Dominic Quartano had laid on a weekend of special entertainment for his principal guest. The previous day he had taken a box for Glorious Goodwood, the race meeting held up on the Sussex Downs; from it, the king had been able to watch a filly of his win the Nassau Stakes. Quartano had then flown his party in one of the firm's helicopters – a civilian variant of Quartech's hugely successful military Aztec – across to the Isle of Wight for a dinner attended by 200 guests at the Royal Yacht Squadron. Overnight, the king had stayed aboard The Melita – giving Quartano a chance to talk privately with him over breakfast, which they had taken al fresco on the quarterdeck. Mid-morning, they were joined by the rest of the Buhrani contingent, ready for the final day of Cowes Week. Rounding off this weekend of hospitality, Quartano was hosting a lunch for fifty in the yacht's stateroom which would be attended by a number of dignitaries including the British foreign secretary, the chief of the defence staff, the president of the Board of Trade and four of HMG's most senior Whitehall mandarins. Over the course of two days, Quartano would have paid tribute to the Bedouin king's passion for horses, Bhuran's history as a seafaring nation as well as fully honouring the country's centuries-long strategic alliance with Britain.

The Melita was lying at anchor directly in line with the RYS, offering those on board a perfect platform from which to watch the regatta. Spread out across the water – towards the mouth of the Beaulieu River on the Hampshire coast – was a flotilla of white sails: the much-anticipated finals of the Flying Fifteens. Explosions of colour sporadically caught the eye on the downwind leg as boats hoisted spinnakers, which, in the hands of such experienced crews, seemed to appear and disappear in the blink of an eye.

Dominic Quartano appeared completely relaxed in this setting. His clothes were utterly fitting for any of the most prestigious sailing centres – from Monaco to Martha's Vineyard. They suggested casual, save that the quality, style, and cost of them were anything but: his dark glasses – top-of-the-range Ray-Bans – were his only concession to “off the peg”. His blue checked shirt, white chinos and loafers were all hand-made by the best-known names in Jermyn Street. Such clothes may superficially have reflected Quartano's at-oneness with such gentrified nautical settings, but it was his heavily lined, lived-in Mediterranean face, piercing blue eyes and mane of silver hair that gave him the presence of someone completely at ease in the social glamour of these places. His charisma, though, wasn’t created by anything as trifling as his clothes or his appearance; it stemmed entirely from an air of command.

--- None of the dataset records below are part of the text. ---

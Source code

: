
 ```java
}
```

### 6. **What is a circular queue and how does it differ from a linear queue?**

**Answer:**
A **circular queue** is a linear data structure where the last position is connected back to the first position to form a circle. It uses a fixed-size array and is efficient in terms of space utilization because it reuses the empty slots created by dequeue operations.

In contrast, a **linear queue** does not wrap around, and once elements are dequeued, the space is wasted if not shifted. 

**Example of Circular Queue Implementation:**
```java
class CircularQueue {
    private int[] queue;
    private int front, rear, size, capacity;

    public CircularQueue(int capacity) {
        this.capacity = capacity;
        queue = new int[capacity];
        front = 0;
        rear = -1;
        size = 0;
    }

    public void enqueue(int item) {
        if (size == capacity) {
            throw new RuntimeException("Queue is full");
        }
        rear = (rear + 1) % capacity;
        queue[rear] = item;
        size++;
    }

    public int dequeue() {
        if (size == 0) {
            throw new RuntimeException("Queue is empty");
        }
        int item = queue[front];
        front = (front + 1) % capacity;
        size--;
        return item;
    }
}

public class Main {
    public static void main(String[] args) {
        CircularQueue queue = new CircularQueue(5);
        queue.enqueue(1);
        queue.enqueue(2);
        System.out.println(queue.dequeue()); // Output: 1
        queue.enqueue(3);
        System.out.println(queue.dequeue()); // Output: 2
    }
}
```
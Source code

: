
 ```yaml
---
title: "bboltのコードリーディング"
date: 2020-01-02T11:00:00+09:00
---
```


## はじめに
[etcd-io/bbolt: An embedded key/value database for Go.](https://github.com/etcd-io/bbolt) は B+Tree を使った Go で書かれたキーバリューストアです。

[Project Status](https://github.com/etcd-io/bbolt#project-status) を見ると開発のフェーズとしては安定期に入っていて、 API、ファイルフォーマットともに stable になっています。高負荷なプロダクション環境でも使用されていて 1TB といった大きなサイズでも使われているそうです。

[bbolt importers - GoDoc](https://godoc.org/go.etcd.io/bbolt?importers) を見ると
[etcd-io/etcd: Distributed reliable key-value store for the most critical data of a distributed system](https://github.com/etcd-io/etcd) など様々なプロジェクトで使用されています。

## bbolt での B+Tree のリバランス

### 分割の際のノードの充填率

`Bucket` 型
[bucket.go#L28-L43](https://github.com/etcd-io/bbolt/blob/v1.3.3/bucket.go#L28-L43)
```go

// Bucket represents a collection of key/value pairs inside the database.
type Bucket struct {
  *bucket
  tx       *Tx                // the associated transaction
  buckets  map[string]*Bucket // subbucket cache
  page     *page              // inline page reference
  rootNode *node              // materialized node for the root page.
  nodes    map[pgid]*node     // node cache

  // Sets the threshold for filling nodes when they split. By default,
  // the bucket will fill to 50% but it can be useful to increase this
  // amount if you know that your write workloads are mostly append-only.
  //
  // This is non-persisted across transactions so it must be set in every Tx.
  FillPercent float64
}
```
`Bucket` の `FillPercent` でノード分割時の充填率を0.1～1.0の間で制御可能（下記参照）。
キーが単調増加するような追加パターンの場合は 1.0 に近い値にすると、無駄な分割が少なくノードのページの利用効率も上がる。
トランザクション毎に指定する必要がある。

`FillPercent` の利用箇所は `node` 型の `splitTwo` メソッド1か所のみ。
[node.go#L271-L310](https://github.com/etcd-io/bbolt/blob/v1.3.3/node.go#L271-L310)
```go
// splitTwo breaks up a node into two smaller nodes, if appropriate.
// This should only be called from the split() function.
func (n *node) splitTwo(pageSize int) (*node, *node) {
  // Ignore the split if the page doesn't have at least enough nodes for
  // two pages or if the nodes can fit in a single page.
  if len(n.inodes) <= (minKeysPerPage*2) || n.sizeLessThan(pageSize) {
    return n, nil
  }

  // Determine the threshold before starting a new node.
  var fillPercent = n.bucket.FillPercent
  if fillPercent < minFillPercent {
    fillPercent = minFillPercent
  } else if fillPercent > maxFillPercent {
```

As the founder, owner, and controller of a £50 billion defence business, there were few circumstances anywhere in the world in which Dominic Quartano was likely to be fazed in anyone's company, however exalted their status.

Standing at the guardrail, Quartano pointed out an incident between two boats aggressively rounding the windward mark. He offered the king a powerful pair of binoculars. His guest, seeing for himself, watched the committee boat approach and adjudicate the incident before the Flying Fifteens in question were summarily ruled free to continue.